One of the side effects of optimized code is it's more specialized. Another example of an older miner being better
on older HW is neoscrypt. A new optimed neoscrypt kernel was added to 1.5.59-SP_MOD that significantly
improved performance on Maxwell but lowered kepler (780ti) performance. I'm not sure which version is
included in the TPruvot fork.
I tried analyzing the code to see where the significant differences were and made a few changes where I thought
it would affect perfomance but I couldn't find the critical code. I guess my c++ skills and cuda knowledge aren't
good enough.
I have 5 ways to fix this it, listed in increassing order of sophistication.

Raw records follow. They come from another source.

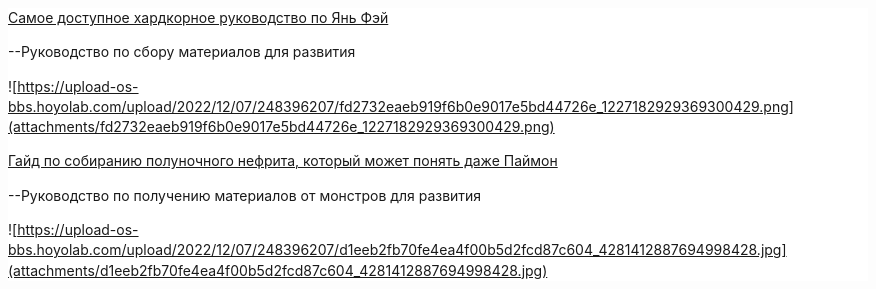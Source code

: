 [Самое доступное хардкорное руководство по Янь Фэй](../14153467/article)





--Руководство по сбору материалов для развития

![https://upload-os-bbs.hoyolab.com/upload/2022/12/07/248396207/fd2732eaeb919f6b0e9017e5bd44726e_1227182929369300429.png](attachments/fd2732eaeb919f6b0e9017e5bd44726e_1227182929369300429.png)

[Гайд по собиранию полуночного нефрита, который может понять даже Паймон](../12314987/article)





--Руководство по получению материалов от монстров для развития

![https://upload-os-bbs.hoyolab.com/upload/2022/12/07/248396207/d1eeb2fb70fe4ea4f00b5d2fcd87c604_4281412887694998428.jpg](attachments/d1eeb2fb70fe4ea4f00b5d2fcd87c604_4281412887694998428.jpg)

1. Simply use an older miner when mining neoscrypt on older HW.
2. Replace the neoscrypt source directory with an older version before compiling for 3.5.
3. I managed to put together a hack to select the appropriate neoscrypt kernel based on the architecture.
It's a run time switch meaning that both kernels need to be compiled into every SM version binary and the
appropriate kernel is chosen at run time.
4. A compile time solution would be preferable where only the appropriate neoscrypt kernel is built into each SM binary.
It seems only device code can make use of __CUDA_ARCH__ at compile time so the differences in host code need
to be handled differently.
5. A unified kernel where only the critical code is architecture dependant.
I've done 1, 2 & 3 successfully and take a look at 4 when I get motivated. I think 5 is beyond my skill level.
I'm currenly using 1 because my 780ti is in a rig all by itself and I don't need to support multiple architectures.
I think this contributes to my lack of motivation along with age and rust. However if there is interest it might
be enough to get me out of my rocking chair and put on my old coding hat.